▶ Problem: Report every line of the listing below in which the string "sampled" occurs.
Supplied material Block Start
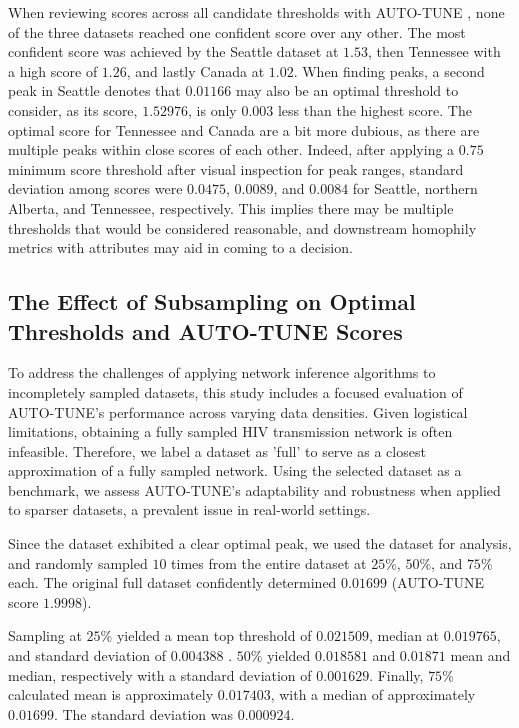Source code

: \documentclass[utf8]{FrontiersinHarvard} %
\begin{document}

When reviewing scores across all candidate thresholds with AUTO-TUNE
\label{fig:clustuner}, none of the three datasets reached one confident score
over any other. The most confident score was achieved by the Seattle dataset at
$1.53$, then Tennessee with a high score of $1.26$, and lastly Canada at
$1.02$. When finding peaks, a second peak in Seattle denotes that $0.01166$ may
also be an optimal threshold to consider, as its score, $1.52976$, is only
$0.003$ less than the highest score. The optimal score for Tennessee and Canada
are a bit more dubious, as there are multiple peaks within close scores of each
other. Indeed, after applying a $0.75$ minimum score threshold after visual
inspection for peak ranges, standard deviation among scores were $0.0475$,
$0.0089$, and $0.0084$ for Seattle, northern Alberta, and Tennessee,
respectively. This implies there may be multiple thresholds that would be
considered reasonable, and downstream homophily metrics with attributes may aid
in coming to a decision.

\subsection{The Effect of Subsampling on Optimal Thresholds and AUTO-TUNE Scores}

To address the challenges of applying network inference algorithms to
incompletely sampled datasets, this study includes a focused evaluation of
AUTO-TUNE's performance across varying data densities. Given logistical
limitations, obtaining a fully sampled HIV transmission network is often
infeasible. Therefore, we label a dataset as 'full' to serve as a closest
approximation of a fully sampled network. Using the selected dataset as a
benchmark, we assess AUTO-TUNE's adaptability and robustness when applied to
sparser datasets, a prevalent issue in real-world settings.

Since the \citep{rhee_national_2019} dataset exhibited a clear optimal peak, we
used the dataset for analysis, and randomly sampled $10$ times from the entire
dataset at $25\%$, $50\%$, and $75\%$ each. The original full dataset
confidently determined $0.01699$ (AUTO-TUNE score $1.9998$).

Sampling at $25\%$ yielded a mean top threshold of $0.021509$, median at
$0.019765$, and standard deviation of $0.004388$ \label{fig:subsampling}.
$50\%$ yielded $0.018581$ and $0.01871$ mean and median, respectively with a
standard deviation of $0.001629$. Finally, $75\%$ calculated mean is
approximately $0.017403$, with a median of approximately $0.01699$. The
standard deviation was $0.000924$.
\end{document}
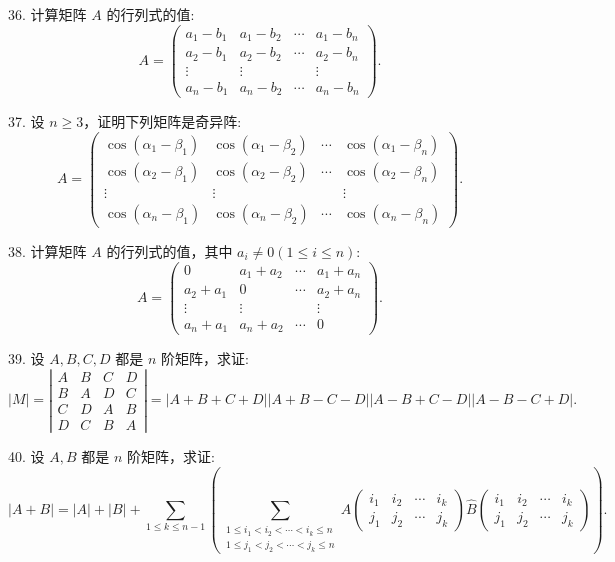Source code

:\documentclass[UTF8, 12pt, fontset=fandol, oneside]{ctexart}
\begin{document}
36. 计算矩阵 $A$ 的行列式的值:
\[
A=\left(\begin{array}{cccc}
a_1-b_1 & a_1-b_2 & \cdots & a_1-b_n\\
a_2-b_1 & a_2-b_2 & \cdots & a_2-b_n\\
\vdots & \vdots & & \vdots\\
a_n-b_1 & a_n-b_2 & \cdots & a_n-b_n
\end{array}\right).
\]

37. 设 $n\geq 3$，证明下列矩阵是奇异阵:
\[
A=\left(\begin{array}{cccc}
\cos(\alpha_1-\beta_1) & \cos(\alpha_1-\beta_2) & \cdots & \cos(\alpha_1-\beta_n)\\
\cos(\alpha_2-\beta_1) & \cos(\alpha_2-\beta_2) & \cdots & \cos(\alpha_2-\beta_n)\\
\vdots & \vdots & & \vdots\\
\cos(\alpha_n-\beta_1) & \cos(\alpha_n-\beta_2) & \cdots & \cos(\alpha_n-\beta_n)
\end{array}\right).
\]

38. 计算矩阵 $A$ 的行列式的值，其中 $a_i\neq 0(1\leq i\leq n)$:
\[
A=\left(\begin{array}{cccc}
0 & a_1+a_2 & \cdots & a_1+a_n\\
a_2+a_1 & 0 & \cdots & a_2+a_n\\
\vdots & \vdots & & \vdots\\
a_n+a_1 & a_n+a_2 & \cdots & 0
\end{array}\right).
\]

39. 设 $A,B,C,D$ 都是 $n$ 阶矩阵，求证:
\[
|M|=\left|\begin{array}{cccc}
A & B & C & D\\
B & A & D & C\\
C & D & A & B\\
D & C & B & A
\end{array}\right|
=|A+B+C+D||A+B-C-D||A-B+C-D||A-B-C+D|.
\]

40. 设 $A,B$ 都是 $n$ 阶矩阵，求证:
\[
|A+B|=|A|+|B|+
\sum_{1\leq k\leq n-1}
\left(
\sum_{\substack{1\leq i_1<i_2<\cdots<i_k\leq n\\
1\leq j_1<j_2<\cdots<j_k\leq n}}
A\left(\begin{array}{cccc}
i_1 & i_2 & \cdots & i_k\\
j_1 & j_2 & \cdots & j_k
\end{array}\right)
\widehat{B}\left(\begin{array}{cccc}
i_1 & i_2 & \cdots & i_k\\
j_1 & j_2 & \cdots & j_k
\end{array}\right)
\right).
\]
\end{document}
Supplied material Block End
▶ Solution:
incompletely sampled datasets, this study includes a focused evaluation of
limitations, obtaining a fully sampled HIV transmission network is often
approximation of a fully sampled network. Using the selected dataset as a
used the dataset for analysis, and randomly sampled $10$ times from the entire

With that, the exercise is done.